Hoda mentioned that my Saturn Return would peak November 2012. This a hard time to go through. Everyone goes through it. When you get through it, you feel a great self-growth and experience gained. Going through it requires lots of patience. I told Hoda I already feel like I'm in it. She said that's because I'm starting to feel it; it will last a year and a half. According to her, mine will involve less tension and conflict about myself and more in regards to other people,  in particular a restriction/difficulty of communication with a sibling.
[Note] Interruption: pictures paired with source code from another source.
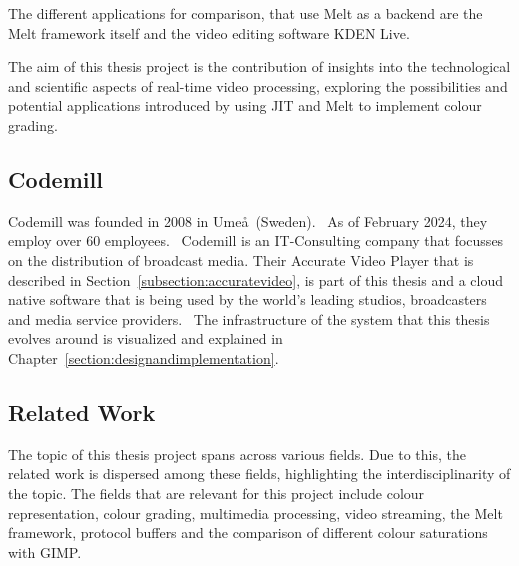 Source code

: \documentclass[../MasterThesis.tex]{subfiles}
\begin{document}
	The different applications for comparison, that use Melt as a backend are the Melt framework itself and the video editing software KDEN Live. 
	
	
	The aim of this thesis project is the contribution of insights into the technological and scientific aspects of real-time video processing, exploring the possibilities and potential applications introduced by using JIT and Melt to implement colour grading. 
	
	
	
	
	
	
\newpage	
	\subsection{Codemill} \label{subsection:codemill}
	
	Codemill was founded in 2008 in Ume\aa \ (Sweden).~\cite{codemill_now, codemill_old}
	As of February 2024, they employ over 60 employees.~\cite{codemill} 
	Codemill is an IT-Consulting company that focusses on the distribution of broadcast media. Their Accurate Video Player that is described in Section~\ref{subsection:accuratevideo}, is part of this thesis and a cloud native software that is being used by the world's leading studios, broadcasters and media service providers.~\cite{codemill_linkedin, codemill_avp}
	The infrastructure of the system that this thesis evolves around is visualized and explained in Chapter~\ref{section:designandimplementation}.
	
	
	
	
	
	
	
	
	
	
	
	
	\subsection{Related Work} \label{subsection:relatedwork}
	
	The topic of this thesis project spans across various fields. 
	Due to this, the related work is dispersed among these fields, highlighting the interdisciplinarity of the topic.
	The fields that are relevant for this project include colour representation, colour grading, multimedia processing, video streaming, the Melt framework, protocol buffers and the comparison of different colour saturations with GIMP.
\end{document}
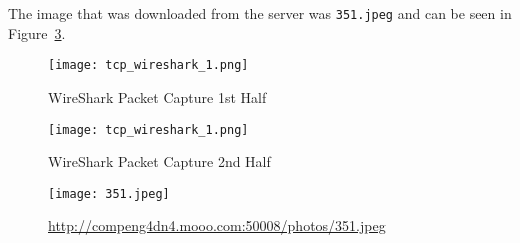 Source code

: The image that was downloaded from the server was \texttt{351.jpeg} and can be seen in Figure~\ref{fig:mooo}.
\clearpage

\begin{figure}[p]
    \centering
    \caption[tcp1]{WireShark Packet Capture 1st Half}\label{fig:tcp1}
    \texttt{[image: tcp\_wireshark\_1.png]}
\end{figure}

\begin{figure}[p]
    \centering
    \caption[tcp2]{WireShark Packet Capture 2nd Half}\label{fig:tcp2}
    \texttt{[image: tcp\_wireshark\_1.png]}
\end{figure}

\clearpage

\begin{figure}[htp]
    \centering
    \caption[mooo]{\url{http://compeng4dn4.mooo.com:50008/photos/351.jpeg}}\label{fig:mooo}
    \texttt{[image: 351.jpeg]}
\end{figure}
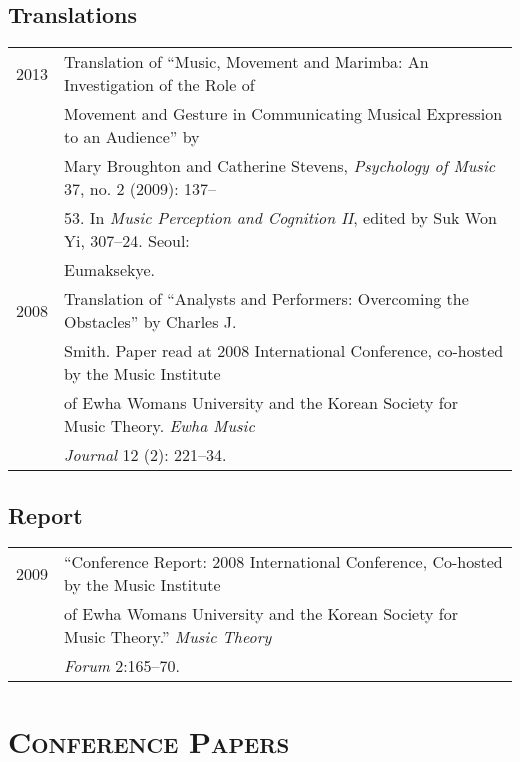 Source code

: \documentclass[letter,11pt]{article}
\begin{document}
  \subsection*{Translations}
  \hspace*{-0.25cm}
  \begin{tabular}{p{2.5cm} p{12.5cm}}
    2013 & Translation of “Music, Movement and Marimba: An Investigation of the Role of\\
    & Movement and Gesture in Communicating Musical Expression to an Audience” by\\
    & Mary Broughton and Catherine Stevens, \textit{Psychology of Music} 37, no. 2 (2009): 137–\\
    & 53. In \textit{Music Perception and Cognition II}, edited by Suk Won Yi, 307–24. Seoul:\\
    & Eumaksekye.\\[2mm]
    
    2008 & Translation of “Analysts and Performers: Overcoming the Obstacles” by Charles J.\\
    & Smith. Paper read at 2008 International Conference, co-hosted by the Music Institute\\
    & of Ewha Womans University and the Korean Society for Music Theory. \textit{Ewha Music}\\
    & \textit{Journal} 12 (2): 221–34.
  \end{tabular}
  
  \subsection*{Report}
  \hspace*{-0.25cm}
  \begin{tabular}{p{2.5cm} p{12.5cm}}
    2009 & “Conference Report: 2008 International Conference, Co-hosted by the Music Institute\\
    & of Ewha Womans University and the Korean Society for Music Theory.” \textit{Music Theory}\\
    & \textit{Forum} 2:165–70.
  \end{tabular}
  
  \vspace{2.5mm}
  
  \section*{\textsc{Conference Papers}}
  
\end{document}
I think the Saturn return could easily coincide with Bill Plotkin's idea of soul-initiation into adult-hood, of coming out of the cocoon (but this becoming a true adult does not so frequently happen chronologically in western society).

Career
Now, back to the week and what else has been going on. Which is, of course, related. So, I have begun getting spiritual design work from a distance, not just from the Chocolate and Coffee Festival in Albuquerque, but work related to the spiritual realm as well.

At the end of the Bill Plotkin workshop in January, I realized that I really wanted to do design work for spiritually-minded organizations, alt. health centers, healing centers, publications. That's where I want to contribute my creativity and spend my energy. So, I began researching organizations and sending out letters of inquiry. Most wrote back wishing me well, saying they already had a designer or giving me leads to other places. The more I began focusing on this direction, the more I began noticing places to contact.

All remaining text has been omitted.